*Task objective*. State the number of lines in these records that include the word "cumpla", and add nothing to it.

Given data section start

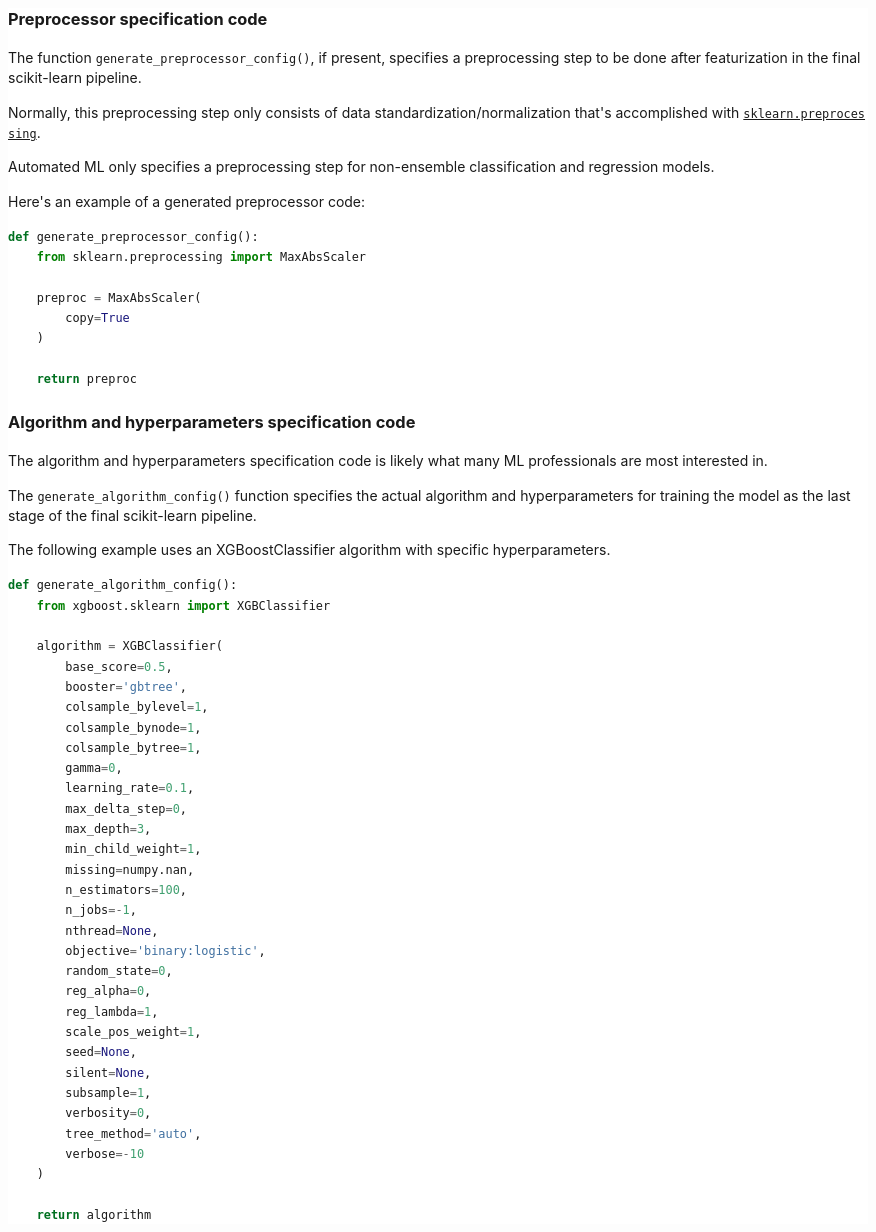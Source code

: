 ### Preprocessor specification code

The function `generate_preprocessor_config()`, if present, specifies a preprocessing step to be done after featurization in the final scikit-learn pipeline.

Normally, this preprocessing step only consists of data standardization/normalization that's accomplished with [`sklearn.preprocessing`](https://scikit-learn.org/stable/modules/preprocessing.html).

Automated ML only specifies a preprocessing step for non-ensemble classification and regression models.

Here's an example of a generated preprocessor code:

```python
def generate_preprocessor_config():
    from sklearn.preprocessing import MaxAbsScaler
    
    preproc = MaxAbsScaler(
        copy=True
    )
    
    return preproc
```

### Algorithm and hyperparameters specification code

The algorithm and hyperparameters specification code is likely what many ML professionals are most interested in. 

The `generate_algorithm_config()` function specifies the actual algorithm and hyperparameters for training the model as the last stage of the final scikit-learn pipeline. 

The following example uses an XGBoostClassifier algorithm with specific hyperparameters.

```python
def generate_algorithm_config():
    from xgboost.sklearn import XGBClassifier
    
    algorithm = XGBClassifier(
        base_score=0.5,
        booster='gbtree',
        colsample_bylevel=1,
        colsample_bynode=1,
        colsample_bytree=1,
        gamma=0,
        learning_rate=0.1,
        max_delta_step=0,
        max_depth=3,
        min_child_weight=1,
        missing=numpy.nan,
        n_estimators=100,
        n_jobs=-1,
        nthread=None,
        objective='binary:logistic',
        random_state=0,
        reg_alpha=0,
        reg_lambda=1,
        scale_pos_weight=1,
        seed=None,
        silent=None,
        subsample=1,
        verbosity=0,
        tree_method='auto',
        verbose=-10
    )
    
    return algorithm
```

Given data section end
Given data section start

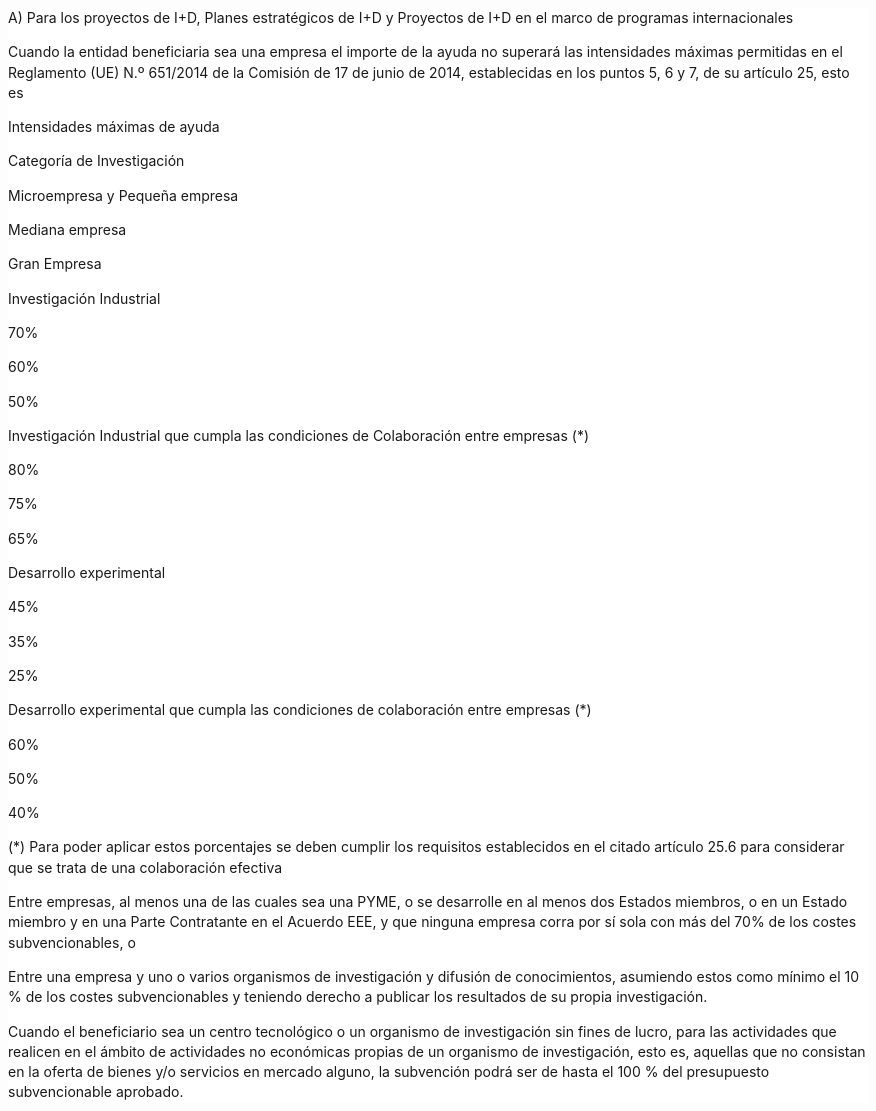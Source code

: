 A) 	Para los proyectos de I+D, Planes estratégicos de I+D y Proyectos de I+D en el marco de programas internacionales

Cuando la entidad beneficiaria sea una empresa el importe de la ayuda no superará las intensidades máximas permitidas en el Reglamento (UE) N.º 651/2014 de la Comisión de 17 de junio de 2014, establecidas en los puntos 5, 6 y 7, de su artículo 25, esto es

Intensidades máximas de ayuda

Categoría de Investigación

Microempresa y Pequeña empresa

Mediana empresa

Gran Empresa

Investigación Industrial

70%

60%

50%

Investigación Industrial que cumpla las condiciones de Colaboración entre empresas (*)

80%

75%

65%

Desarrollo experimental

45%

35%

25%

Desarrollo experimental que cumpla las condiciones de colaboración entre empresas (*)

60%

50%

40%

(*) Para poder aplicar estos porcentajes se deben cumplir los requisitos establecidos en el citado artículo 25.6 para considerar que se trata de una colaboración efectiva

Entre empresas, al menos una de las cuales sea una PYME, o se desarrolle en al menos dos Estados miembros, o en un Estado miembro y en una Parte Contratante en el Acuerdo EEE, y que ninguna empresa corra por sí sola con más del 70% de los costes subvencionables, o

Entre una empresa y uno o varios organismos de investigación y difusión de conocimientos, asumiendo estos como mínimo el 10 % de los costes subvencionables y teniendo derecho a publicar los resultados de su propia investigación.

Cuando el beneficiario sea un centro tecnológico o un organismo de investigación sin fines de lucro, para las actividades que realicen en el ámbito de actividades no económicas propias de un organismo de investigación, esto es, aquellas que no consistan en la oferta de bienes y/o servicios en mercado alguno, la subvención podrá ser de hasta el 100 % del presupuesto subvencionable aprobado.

Given data section end

*Response*. 2